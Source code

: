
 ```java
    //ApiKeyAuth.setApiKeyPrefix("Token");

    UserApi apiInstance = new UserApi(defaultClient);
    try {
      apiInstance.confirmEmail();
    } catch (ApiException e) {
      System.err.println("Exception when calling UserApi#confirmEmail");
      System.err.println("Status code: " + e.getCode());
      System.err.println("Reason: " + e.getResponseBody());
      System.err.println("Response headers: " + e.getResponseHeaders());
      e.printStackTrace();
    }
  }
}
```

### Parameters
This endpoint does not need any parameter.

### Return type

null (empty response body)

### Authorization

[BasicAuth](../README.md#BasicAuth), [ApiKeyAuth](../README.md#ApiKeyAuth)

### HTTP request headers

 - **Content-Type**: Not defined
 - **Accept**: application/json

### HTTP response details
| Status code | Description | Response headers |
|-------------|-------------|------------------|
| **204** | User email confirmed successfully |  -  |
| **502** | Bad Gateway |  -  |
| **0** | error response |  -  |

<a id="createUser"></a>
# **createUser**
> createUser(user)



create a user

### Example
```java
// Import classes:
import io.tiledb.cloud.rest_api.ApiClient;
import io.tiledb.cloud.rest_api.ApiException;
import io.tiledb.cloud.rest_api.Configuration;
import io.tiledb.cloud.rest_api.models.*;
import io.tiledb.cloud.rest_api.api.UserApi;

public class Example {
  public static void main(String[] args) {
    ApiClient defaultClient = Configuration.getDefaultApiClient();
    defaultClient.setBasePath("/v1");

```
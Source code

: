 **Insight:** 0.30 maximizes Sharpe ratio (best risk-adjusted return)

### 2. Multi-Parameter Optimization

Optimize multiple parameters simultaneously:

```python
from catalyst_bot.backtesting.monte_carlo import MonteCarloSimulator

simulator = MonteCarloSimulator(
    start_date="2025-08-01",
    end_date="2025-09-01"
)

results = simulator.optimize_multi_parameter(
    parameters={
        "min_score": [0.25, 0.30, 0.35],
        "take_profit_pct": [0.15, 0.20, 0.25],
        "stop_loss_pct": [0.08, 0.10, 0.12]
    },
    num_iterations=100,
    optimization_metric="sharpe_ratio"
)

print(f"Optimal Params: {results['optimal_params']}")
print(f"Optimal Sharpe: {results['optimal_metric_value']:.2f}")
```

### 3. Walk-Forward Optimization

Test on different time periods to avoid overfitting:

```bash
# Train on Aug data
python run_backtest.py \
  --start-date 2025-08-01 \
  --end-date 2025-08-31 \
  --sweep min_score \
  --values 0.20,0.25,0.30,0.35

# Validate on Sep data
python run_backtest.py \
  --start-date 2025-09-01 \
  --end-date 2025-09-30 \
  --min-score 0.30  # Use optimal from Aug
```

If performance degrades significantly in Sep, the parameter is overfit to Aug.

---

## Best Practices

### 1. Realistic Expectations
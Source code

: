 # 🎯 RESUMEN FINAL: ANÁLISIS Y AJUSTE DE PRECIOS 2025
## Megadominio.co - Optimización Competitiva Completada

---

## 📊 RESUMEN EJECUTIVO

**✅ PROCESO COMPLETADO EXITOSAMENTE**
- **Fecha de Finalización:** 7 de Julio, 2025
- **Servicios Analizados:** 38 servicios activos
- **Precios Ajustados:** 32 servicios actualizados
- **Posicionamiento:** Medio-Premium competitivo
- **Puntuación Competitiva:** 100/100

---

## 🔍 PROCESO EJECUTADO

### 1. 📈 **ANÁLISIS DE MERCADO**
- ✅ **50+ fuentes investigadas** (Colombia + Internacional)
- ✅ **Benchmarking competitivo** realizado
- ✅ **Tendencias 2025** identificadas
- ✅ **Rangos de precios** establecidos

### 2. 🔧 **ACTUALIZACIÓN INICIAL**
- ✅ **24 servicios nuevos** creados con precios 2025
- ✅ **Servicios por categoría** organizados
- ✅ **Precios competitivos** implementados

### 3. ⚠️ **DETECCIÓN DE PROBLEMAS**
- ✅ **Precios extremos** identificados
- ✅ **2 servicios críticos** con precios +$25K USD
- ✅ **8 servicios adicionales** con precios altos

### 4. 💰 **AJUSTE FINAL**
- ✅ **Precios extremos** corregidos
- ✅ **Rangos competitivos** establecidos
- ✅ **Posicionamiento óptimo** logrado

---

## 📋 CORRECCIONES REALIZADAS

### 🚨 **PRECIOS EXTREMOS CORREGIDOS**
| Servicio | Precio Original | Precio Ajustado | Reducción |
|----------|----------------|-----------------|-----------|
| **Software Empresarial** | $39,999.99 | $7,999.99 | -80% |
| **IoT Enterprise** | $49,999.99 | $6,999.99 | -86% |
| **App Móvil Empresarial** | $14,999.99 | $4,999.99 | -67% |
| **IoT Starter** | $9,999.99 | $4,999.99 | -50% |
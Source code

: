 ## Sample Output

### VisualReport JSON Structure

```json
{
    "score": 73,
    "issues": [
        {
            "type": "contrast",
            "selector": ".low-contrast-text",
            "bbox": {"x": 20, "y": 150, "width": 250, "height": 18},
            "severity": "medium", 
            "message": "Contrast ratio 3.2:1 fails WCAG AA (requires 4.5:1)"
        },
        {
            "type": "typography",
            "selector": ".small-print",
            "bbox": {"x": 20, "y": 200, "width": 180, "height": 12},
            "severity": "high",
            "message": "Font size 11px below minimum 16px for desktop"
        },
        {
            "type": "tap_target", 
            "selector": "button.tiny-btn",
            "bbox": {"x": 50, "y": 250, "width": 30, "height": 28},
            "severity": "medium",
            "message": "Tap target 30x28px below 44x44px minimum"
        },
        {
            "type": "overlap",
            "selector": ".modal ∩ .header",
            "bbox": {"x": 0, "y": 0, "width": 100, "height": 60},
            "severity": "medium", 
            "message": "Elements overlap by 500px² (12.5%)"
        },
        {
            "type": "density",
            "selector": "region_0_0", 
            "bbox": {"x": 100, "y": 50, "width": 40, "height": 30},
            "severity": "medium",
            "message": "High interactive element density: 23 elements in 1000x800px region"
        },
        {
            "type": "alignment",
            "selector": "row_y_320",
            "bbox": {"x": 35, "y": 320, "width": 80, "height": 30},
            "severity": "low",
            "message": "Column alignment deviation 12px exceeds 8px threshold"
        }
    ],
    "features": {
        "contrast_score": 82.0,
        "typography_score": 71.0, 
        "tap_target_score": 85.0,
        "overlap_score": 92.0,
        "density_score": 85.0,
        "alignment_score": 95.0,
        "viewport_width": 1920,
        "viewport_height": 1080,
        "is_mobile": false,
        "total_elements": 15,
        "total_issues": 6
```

> [TASK ITEM]
The records are given above. Copy each line in them that holds "Empresarial".

> [SOLUTION BELOW]
| **Software Empresarial** | $39,999.99 | $7,999.99 | -80% |
| **App Móvil Empresarial** | $14,999.99 | $4,999.99 | -67% |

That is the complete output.